This writer has never once been to Travelers Rest without an acknowledgement and warm handshake from Panganelli himself who, even at the most boisterous holiday party, manages to walk through the room unobtrusively to check out the event and connect with every guest he knows. Truly it's like being greeted by the innkeeper in days past.

But, let it not be said that Travelers is frozen in the past. While maintaining its original specialties from the 1800s like Hungarian Beef Goulash with homemade spaetzle, Sauerbraten served with red cabbage and dumpling, and Wiener Schnitzel which is sautéed breaded veal cutlet, the menu offerings stay timeless with fresh seafood selections, beef, veal and poultry dishes.

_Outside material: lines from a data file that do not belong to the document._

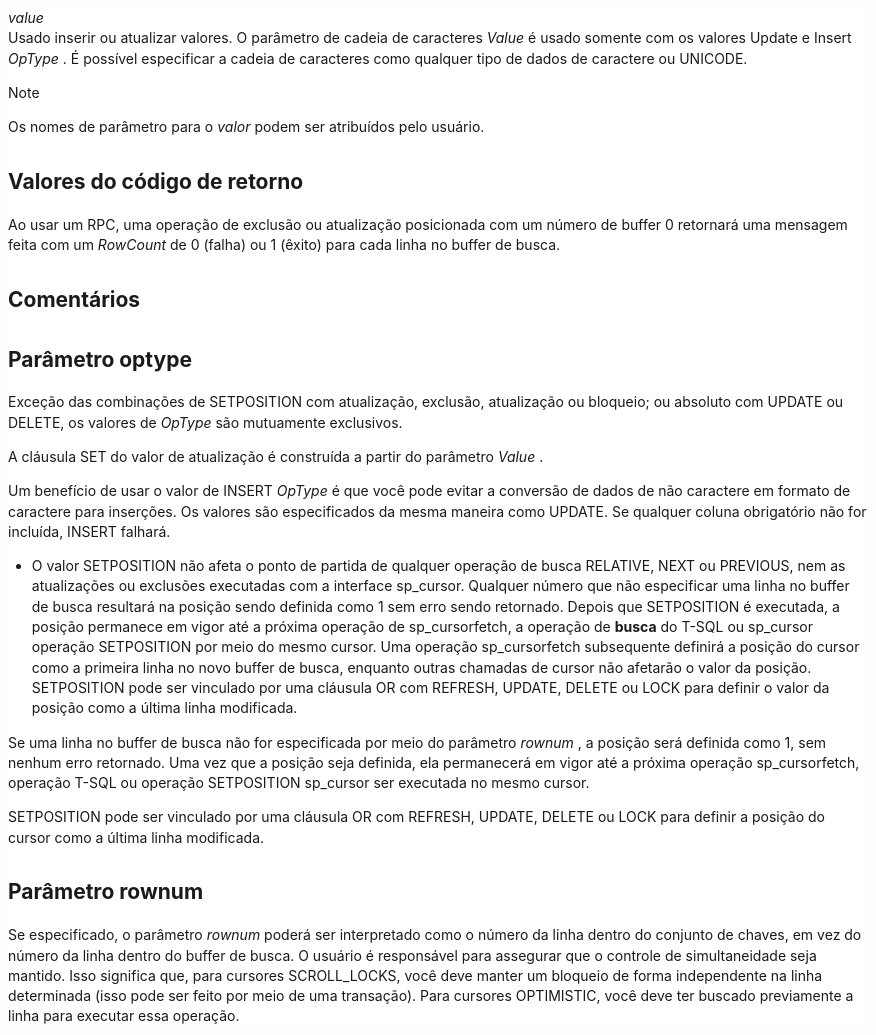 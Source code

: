 *value*  
 Usado inserir ou atualizar valores. O parâmetro de cadeia de caracteres *Value* é usado somente com os valores Update e Insert *OpType* . É possível especificar a cadeia de caracteres como qualquer tipo de dados de caractere ou UNICODE.  
  
> [!NOTE]  
>  Os nomes de parâmetro para o *valor* podem ser atribuídos pelo usuário.  
  
## <a name="return-code-values"></a>Valores do código de retorno  
 Ao usar um RPC, uma operação de exclusão ou atualização posicionada com um número de buffer 0 retornará uma mensagem feita com um *RowCount* de 0 (falha) ou 1 (êxito) para cada linha no buffer de busca.  
  
## <a name="remarks"></a>Comentários  
  
## <a name="optype-parameter"></a>Parâmetro optype  
 Exceção das combinações de SETPOSITION com atualização, exclusão, atualização ou bloqueio; ou absoluto com UPDATE ou DELETE, os valores de *OpType* são mutuamente exclusivos.  
  
 A cláusula SET do valor de atualização é construída a partir do parâmetro *Value* .  
  
 Um benefício de usar o valor de INSERT *OpType* é que você pode evitar a conversão de dados de não caractere em formato de caractere para inserções. Os valores são especificados da mesma maneira como UPDATE. Se qualquer coluna obrigatório não for incluída, INSERT falhará.  
  
-   O valor SETPOSITION não afeta o ponto de partida de qualquer operação de busca RELATIVE, NEXT ou PREVIOUS, nem as atualizações ou exclusões executadas com a interface sp_cursor. Qualquer número que não especificar uma linha no buffer de busca resultará na posição sendo definida como 1 sem erro sendo retornado. Depois que SETPOSITION é executada, a posição permanece em vigor até a próxima operação de sp_cursorfetch, a operação de **busca** do T-SQL ou sp_cursor operação SETPOSITION por meio do mesmo cursor. Uma operação sp_cursorfetch subsequente definirá a posição do cursor como a primeira linha no novo buffer de busca, enquanto outras chamadas de cursor não afetarão o valor da posição. SETPOSITION pode ser vinculado por uma cláusula OR com REFRESH, UPDATE, DELETE ou LOCK para definir o valor da posição como a última linha modificada.  
  
 Se uma linha no buffer de busca não for especificada por meio do parâmetro *rownum* , a posição será definida como 1, sem nenhum erro retornado. Uma vez que a posição seja definida, ela permanecerá em vigor até a próxima operação sp_cursorfetch, operação T-SQL ou operação SETPOSITION sp_cursor ser executada no mesmo cursor.  
  
 SETPOSITION pode ser vinculado por uma cláusula OR com REFRESH, UPDATE, DELETE ou LOCK para definir a posição do cursor como a última linha modificada.  
  
## <a name="rownum-parameter"></a>Parâmetro rownum  
 Se especificado, o parâmetro *rownum* poderá ser interpretado como o número da linha dentro do conjunto de chaves, em vez do número da linha dentro do buffer de busca. O usuário é responsável para assegurar que o controle de simultaneidade seja mantido. Isso significa que, para cursores SCROLL_LOCKS, você deve manter um bloqueio de forma independente na linha determinada (isso pode ser feito por meio de uma transação). Para cursores OPTIMISTIC, você deve ter buscado previamente a linha para executar essa operação.  
  
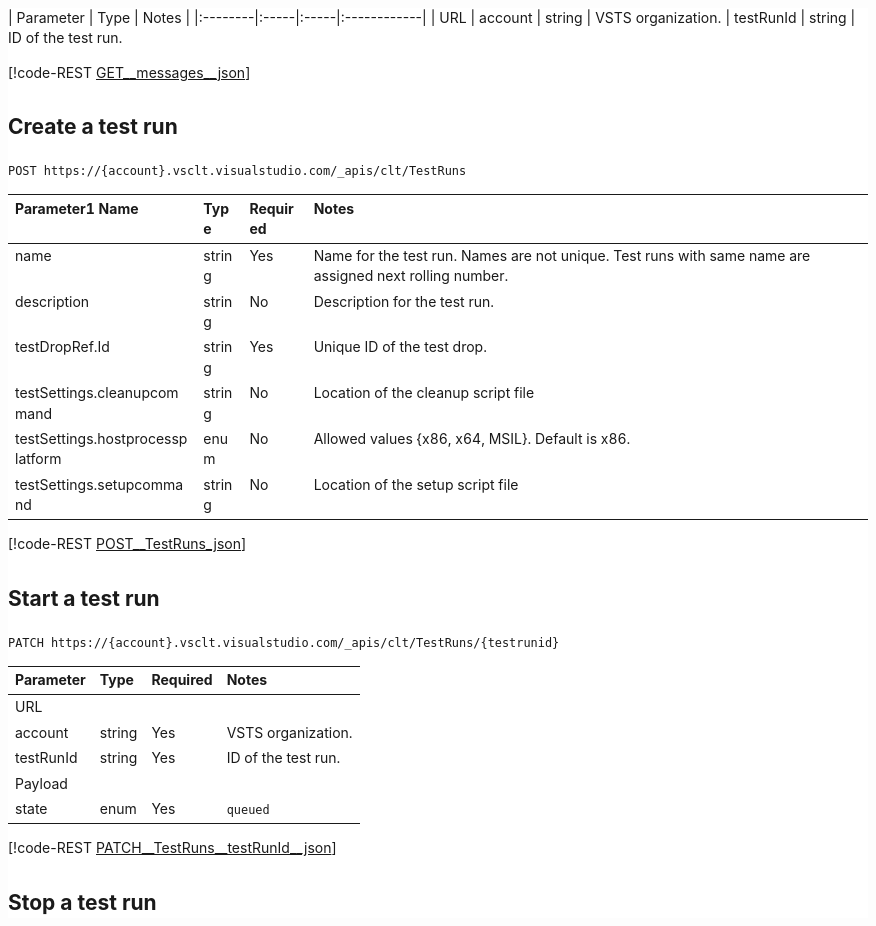 | Parameter      | Type | Notes |
|:--------|:-----|:-----|:------------|
| URL
| account   | string | VSTS organization.
| testRunId | string | ID of the test run.


[!code-REST [GET__messages__json](./_data/messages/GET__messages_.json)]

## Create a test run

```no-highlight
POST https://{account}.vsclt.visualstudio.com/_apis/clt/TestRuns
```

| Parameter1 Name | Type | Required | Notes |
|:--------|:-----|:-----|:------------|
| name | string | Yes | Name for the test run. Names are not unique. Test runs with same name are assigned next rolling number. |
| description | string | No | Description for the test run. |
| testDropRef.Id | string | Yes | Unique ID of the test drop. |
| testSettings.cleanupcommand | string | No | Location of the cleanup script file |
| testSettings.hostprocessplatform | enum| No | Allowed values {x86, x64, MSIL}. Default is x86. |
| testSettings.setupcommand | string | No | Location of the setup script file |

[!code-REST [POST__TestRuns_json](./_data/testruns/POST__TestRuns.json)]

## Start a test run

```no-highlight
PATCH https://{account}.vsclt.visualstudio.com/_apis/clt/TestRuns/{testrunid}
```

| Parameter                    | Type                    | Required  | Notes |
|:-----------------------------|:------------------------|:----------|:------------|
|URL
| account                      | string                  | Yes       | VSTS organization.
| testRunId                    | string                  | Yes       | ID of the test run. |
|Payload
| state                        | enum                    | Yes       | ```queued```

[!code-REST [PATCH__TestRuns__testRunId__json](./_data/testruns/PATCH__TestRuns__testRunId_Queued.json)]

## Stop a test run

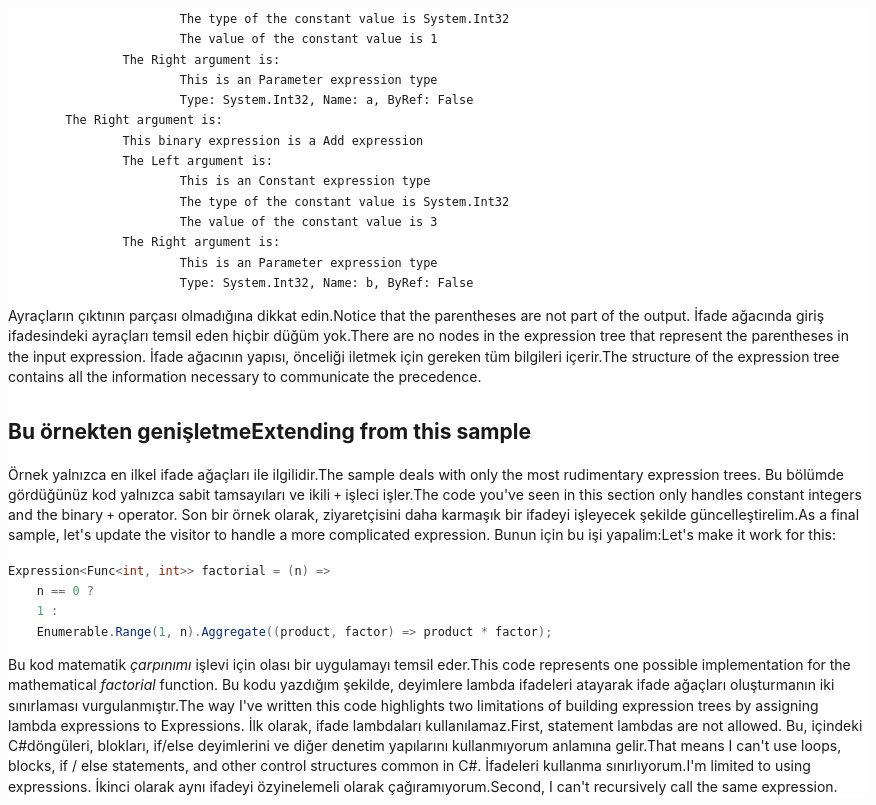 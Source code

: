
 ```output
                        The type of the constant value is System.Int32
                        The value of the constant value is 1
                The Right argument is:
                        This is an Parameter expression type
                        Type: System.Int32, Name: a, ByRef: False
        The Right argument is:
                This binary expression is a Add expression
                The Left argument is:
                        This is an Constant expression type
                        The type of the constant value is System.Int32
                        The value of the constant value is 3
                The Right argument is:
                        This is an Parameter expression type
                        Type: System.Int32, Name: b, ByRef: False
```

<span data-ttu-id="aa38d-159">Ayraçların çıktının parçası olmadığına dikkat edin.</span><span class="sxs-lookup"><span data-stu-id="aa38d-159">Notice that the parentheses are not part of the output.</span></span> <span data-ttu-id="aa38d-160">İfade ağacında giriş ifadesindeki ayraçları temsil eden hiçbir düğüm yok.</span><span class="sxs-lookup"><span data-stu-id="aa38d-160">There are no nodes in the expression tree that represent the parentheses in the input expression.</span></span> <span data-ttu-id="aa38d-161">İfade ağacının yapısı, önceliği iletmek için gereken tüm bilgileri içerir.</span><span class="sxs-lookup"><span data-stu-id="aa38d-161">The structure of the expression tree contains all the information necessary to communicate the precedence.</span></span>

## <a name="extending-from-this-sample"></a><span data-ttu-id="aa38d-162">Bu örnekten genişletme</span><span class="sxs-lookup"><span data-stu-id="aa38d-162">Extending from this sample</span></span>

<span data-ttu-id="aa38d-163">Örnek yalnızca en ilkel ifade ağaçları ile ilgilidir.</span><span class="sxs-lookup"><span data-stu-id="aa38d-163">The sample deals with only the most rudimentary expression trees.</span></span> <span data-ttu-id="aa38d-164">Bu bölümde gördüğünüz kod yalnızca sabit tamsayıları ve ikili `+` işleci işler.</span><span class="sxs-lookup"><span data-stu-id="aa38d-164">The code you've seen in this section only handles constant integers and the binary `+` operator.</span></span> <span data-ttu-id="aa38d-165">Son bir örnek olarak, ziyaretçisini daha karmaşık bir ifadeyi işleyecek şekilde güncelleştirelim.</span><span class="sxs-lookup"><span data-stu-id="aa38d-165">As a final sample, let's update the visitor to handle a more complicated expression.</span></span> <span data-ttu-id="aa38d-166">Bunun için bu işi yapalim:</span><span class="sxs-lookup"><span data-stu-id="aa38d-166">Let's make it work for this:</span></span>

```csharp
Expression<Func<int, int>> factorial = (n) =>
    n == 0 ? 
    1 : 
    Enumerable.Range(1, n).Aggregate((product, factor) => product * factor);
```

<span data-ttu-id="aa38d-167">Bu kod matematik *çarpınımı* işlevi için olası bir uygulamayı temsil eder.</span><span class="sxs-lookup"><span data-stu-id="aa38d-167">This code represents one possible implementation for the mathematical *factorial* function.</span></span> <span data-ttu-id="aa38d-168">Bu kodu yazdığım şekilde, deyimlere lambda ifadeleri atayarak ifade ağaçları oluşturmanın iki sınırlaması vurgulanmıştır.</span><span class="sxs-lookup"><span data-stu-id="aa38d-168">The way I've written this code highlights two limitations of building expression trees by assigning lambda expressions to Expressions.</span></span> <span data-ttu-id="aa38d-169">İlk olarak, ifade lambdaları kullanılamaz.</span><span class="sxs-lookup"><span data-stu-id="aa38d-169">First, statement lambdas are not allowed.</span></span> <span data-ttu-id="aa38d-170">Bu, içindeki C#döngüleri, blokları, if/else deyimlerini ve diğer denetim yapılarını kullanmıyorum anlamına gelir.</span><span class="sxs-lookup"><span data-stu-id="aa38d-170">That means I can't use loops, blocks, if / else statements, and other control structures common in C#.</span></span> <span data-ttu-id="aa38d-171">İfadeleri kullanma sınırlıyorum.</span><span class="sxs-lookup"><span data-stu-id="aa38d-171">I'm limited to using expressions.</span></span> <span data-ttu-id="aa38d-172">İkinci olarak aynı ifadeyi özyinelemeli olarak çağıramıyorum.</span><span class="sxs-lookup"><span data-stu-id="aa38d-172">Second, I can't recursively call the same expression.</span></span>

The menu would be now be described as American with a German overlay, and it is extensive. Among 17 appetizers, the ones that caught our attention for explanation from a waiter were Ochsenmaul Salat and Homemade Suelze, but there are other selections that don't require translation, such as Smoked Trout, Baked Stuffed Clams, Escargots Bourguignon, and Jumbo Shrimp Cocktail. Prices range from a simple melon in season at $5.50 to Giant Lump Crabcakes for $14.95. 

Two soups are offered, one the standard Onion Soup au Gratinee and a daily special. On the evening we were there, the special was sweet potato/carrot soup which my wife and I shared and found subtly flavored.

Rather than an appetizer, my wife chose the Patricia Salad for $8.95 which is her favorite combination of ingredients: mesclun greens, dried cranberries, walnuts, goat cheese and raspberry vinaigrette.

Chicken, beef and veal dishes range from $23.95 for a Chicken Cordon Bleu to $34.95 for Beef Wellington. (Where else in the area can you find this indulgent dish of filet mignon, duxelle, and puff pastry?)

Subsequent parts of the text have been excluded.